=== About this task ===
Below is a block of records. Copy every line in it that contains the word "License".

╭─ Working data

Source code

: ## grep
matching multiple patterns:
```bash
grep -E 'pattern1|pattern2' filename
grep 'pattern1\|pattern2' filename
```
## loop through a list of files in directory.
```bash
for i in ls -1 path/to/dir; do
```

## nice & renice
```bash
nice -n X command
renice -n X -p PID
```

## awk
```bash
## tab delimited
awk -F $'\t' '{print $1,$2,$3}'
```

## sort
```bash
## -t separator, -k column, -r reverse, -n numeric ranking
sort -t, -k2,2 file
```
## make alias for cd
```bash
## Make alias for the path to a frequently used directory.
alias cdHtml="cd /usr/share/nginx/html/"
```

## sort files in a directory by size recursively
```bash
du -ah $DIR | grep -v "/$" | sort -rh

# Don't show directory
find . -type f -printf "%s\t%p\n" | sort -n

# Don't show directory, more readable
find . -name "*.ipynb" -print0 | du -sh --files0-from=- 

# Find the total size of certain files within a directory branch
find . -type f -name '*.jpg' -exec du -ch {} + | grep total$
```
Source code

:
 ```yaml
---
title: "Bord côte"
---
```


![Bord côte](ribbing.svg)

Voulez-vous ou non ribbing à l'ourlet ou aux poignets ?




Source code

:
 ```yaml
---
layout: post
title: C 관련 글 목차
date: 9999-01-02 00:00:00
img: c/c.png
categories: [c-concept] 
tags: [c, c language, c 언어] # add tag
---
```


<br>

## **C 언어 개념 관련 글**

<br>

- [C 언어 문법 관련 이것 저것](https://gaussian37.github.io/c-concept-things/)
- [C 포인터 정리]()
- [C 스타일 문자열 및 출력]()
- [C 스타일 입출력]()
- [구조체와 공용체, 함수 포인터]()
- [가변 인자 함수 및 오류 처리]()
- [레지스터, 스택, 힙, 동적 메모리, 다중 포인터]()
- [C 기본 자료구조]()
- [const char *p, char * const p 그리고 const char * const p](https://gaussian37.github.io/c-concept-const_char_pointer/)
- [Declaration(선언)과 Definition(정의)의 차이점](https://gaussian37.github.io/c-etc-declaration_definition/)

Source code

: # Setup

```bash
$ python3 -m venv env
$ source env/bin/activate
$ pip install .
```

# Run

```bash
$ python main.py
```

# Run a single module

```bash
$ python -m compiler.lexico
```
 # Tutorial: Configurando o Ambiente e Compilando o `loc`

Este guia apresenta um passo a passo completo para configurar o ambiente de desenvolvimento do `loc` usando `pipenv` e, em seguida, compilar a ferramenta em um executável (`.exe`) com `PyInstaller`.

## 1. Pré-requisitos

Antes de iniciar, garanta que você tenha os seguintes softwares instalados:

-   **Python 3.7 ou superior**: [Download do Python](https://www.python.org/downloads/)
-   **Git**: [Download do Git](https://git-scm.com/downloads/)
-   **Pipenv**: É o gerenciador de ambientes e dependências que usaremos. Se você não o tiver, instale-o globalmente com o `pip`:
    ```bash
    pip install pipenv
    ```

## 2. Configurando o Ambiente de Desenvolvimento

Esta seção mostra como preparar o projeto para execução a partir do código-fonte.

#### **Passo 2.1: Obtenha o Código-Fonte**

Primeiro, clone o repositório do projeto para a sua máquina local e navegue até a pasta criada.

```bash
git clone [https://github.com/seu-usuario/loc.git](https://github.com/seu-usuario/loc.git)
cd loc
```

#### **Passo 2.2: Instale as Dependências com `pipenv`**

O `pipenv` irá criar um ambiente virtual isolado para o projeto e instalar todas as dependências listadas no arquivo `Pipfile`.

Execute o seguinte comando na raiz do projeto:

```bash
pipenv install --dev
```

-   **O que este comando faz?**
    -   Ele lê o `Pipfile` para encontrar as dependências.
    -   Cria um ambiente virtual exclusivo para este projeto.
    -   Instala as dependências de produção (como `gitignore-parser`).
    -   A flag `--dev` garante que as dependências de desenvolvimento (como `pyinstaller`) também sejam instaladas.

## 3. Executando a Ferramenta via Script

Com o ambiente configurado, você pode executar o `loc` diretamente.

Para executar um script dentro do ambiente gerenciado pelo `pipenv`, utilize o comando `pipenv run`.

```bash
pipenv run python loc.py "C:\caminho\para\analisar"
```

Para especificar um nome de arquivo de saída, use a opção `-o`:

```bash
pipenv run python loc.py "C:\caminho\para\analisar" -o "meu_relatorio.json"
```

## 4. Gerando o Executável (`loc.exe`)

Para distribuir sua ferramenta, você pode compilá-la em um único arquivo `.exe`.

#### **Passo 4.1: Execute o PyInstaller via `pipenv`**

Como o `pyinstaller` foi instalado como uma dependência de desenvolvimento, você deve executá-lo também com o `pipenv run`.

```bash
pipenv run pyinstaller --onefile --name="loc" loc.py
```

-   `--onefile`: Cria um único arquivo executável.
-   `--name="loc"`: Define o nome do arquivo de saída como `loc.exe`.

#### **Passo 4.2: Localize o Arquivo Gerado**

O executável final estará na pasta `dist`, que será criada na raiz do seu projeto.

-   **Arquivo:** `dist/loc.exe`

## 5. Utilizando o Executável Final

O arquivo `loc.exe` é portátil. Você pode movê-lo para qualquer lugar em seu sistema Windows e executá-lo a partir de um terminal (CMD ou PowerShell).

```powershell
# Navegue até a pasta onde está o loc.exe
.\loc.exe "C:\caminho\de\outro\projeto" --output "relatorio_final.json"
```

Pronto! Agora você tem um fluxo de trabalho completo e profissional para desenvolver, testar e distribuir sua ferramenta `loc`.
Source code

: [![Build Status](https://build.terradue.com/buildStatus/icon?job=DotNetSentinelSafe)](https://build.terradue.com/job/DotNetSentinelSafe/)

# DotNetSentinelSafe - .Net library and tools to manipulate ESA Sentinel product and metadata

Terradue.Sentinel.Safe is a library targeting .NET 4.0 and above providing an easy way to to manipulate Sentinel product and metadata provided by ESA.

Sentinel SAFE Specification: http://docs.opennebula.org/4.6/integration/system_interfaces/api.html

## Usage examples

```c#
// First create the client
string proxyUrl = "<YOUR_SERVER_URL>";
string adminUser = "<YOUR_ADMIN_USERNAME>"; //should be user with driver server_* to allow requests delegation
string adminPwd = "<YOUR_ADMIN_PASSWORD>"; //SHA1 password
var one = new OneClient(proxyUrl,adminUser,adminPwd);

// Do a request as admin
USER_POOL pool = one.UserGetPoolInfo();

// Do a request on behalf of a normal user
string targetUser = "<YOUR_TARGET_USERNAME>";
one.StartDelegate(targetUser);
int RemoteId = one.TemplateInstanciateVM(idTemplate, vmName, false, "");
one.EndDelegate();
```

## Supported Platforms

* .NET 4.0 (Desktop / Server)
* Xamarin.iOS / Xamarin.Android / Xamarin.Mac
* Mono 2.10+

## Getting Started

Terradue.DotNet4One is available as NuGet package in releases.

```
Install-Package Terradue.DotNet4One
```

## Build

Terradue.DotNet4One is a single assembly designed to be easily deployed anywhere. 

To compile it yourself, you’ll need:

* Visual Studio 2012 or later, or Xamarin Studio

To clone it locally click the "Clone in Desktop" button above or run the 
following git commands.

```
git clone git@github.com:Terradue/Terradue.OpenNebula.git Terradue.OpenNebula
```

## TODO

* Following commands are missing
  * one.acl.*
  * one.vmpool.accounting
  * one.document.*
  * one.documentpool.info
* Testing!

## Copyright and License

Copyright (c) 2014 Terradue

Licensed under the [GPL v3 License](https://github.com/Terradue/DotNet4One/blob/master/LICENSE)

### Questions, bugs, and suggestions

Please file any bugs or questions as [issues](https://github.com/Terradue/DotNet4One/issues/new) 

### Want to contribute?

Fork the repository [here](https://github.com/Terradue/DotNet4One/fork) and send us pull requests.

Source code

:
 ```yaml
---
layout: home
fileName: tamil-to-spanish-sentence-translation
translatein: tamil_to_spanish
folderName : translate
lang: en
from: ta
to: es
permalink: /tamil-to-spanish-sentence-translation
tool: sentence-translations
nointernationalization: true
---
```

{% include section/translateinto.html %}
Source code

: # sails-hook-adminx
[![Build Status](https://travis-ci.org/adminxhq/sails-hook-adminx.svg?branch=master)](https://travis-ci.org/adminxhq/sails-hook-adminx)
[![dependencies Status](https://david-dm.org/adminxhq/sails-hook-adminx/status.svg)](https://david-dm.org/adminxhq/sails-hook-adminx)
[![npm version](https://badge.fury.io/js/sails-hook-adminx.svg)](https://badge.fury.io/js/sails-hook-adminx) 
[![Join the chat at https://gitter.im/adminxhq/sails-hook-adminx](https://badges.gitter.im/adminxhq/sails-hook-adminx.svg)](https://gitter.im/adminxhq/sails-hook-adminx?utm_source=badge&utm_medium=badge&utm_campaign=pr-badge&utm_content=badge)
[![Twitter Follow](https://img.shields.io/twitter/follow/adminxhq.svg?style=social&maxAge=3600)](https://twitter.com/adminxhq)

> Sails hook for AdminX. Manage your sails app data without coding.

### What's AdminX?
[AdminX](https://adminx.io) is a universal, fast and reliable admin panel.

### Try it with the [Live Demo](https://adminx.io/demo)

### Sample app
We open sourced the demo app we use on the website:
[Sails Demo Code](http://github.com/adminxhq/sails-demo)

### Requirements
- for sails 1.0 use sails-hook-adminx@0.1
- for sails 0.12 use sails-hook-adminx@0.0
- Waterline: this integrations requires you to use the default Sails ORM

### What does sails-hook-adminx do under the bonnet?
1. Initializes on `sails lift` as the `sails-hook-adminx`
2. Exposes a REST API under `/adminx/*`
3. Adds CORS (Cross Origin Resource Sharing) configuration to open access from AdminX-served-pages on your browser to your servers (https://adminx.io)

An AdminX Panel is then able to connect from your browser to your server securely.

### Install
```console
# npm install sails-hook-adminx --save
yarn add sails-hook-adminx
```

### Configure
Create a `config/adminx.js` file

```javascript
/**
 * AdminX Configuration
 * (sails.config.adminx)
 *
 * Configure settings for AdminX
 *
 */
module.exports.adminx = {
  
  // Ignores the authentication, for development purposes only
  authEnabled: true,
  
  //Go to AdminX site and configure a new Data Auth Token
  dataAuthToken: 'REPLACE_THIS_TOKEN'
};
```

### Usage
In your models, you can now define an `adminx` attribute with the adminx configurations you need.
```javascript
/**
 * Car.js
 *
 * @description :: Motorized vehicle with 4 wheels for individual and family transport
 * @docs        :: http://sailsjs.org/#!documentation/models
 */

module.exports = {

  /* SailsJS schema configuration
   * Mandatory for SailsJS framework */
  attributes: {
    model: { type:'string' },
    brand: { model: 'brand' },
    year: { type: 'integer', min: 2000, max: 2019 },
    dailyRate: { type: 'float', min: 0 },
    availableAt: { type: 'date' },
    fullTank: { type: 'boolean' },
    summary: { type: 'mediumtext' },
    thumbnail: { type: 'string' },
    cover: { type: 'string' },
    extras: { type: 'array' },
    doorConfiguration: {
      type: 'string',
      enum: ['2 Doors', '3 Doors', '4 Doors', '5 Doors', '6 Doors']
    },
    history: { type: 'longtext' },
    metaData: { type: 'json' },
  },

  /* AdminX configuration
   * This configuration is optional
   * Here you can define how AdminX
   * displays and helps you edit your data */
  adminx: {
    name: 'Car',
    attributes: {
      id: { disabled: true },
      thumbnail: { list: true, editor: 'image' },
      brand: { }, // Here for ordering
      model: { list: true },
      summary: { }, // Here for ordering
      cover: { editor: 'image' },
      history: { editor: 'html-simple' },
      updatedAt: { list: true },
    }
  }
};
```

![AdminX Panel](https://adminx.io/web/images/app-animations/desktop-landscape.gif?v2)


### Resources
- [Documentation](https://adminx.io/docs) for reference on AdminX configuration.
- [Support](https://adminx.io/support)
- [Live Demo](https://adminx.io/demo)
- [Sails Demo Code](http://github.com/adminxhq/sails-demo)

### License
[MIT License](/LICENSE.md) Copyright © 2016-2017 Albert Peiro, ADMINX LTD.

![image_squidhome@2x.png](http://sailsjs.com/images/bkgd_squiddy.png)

╰─

=== Your response ===
## Copyright and License
Licensed under the [GPL v3 License](https://github.com/Terradue/DotNet4One/blob/master/LICENSE)
### License
[MIT License](/LICENSE.md) Copyright © 2016-2017 Albert Peiro, ADMINX LTD.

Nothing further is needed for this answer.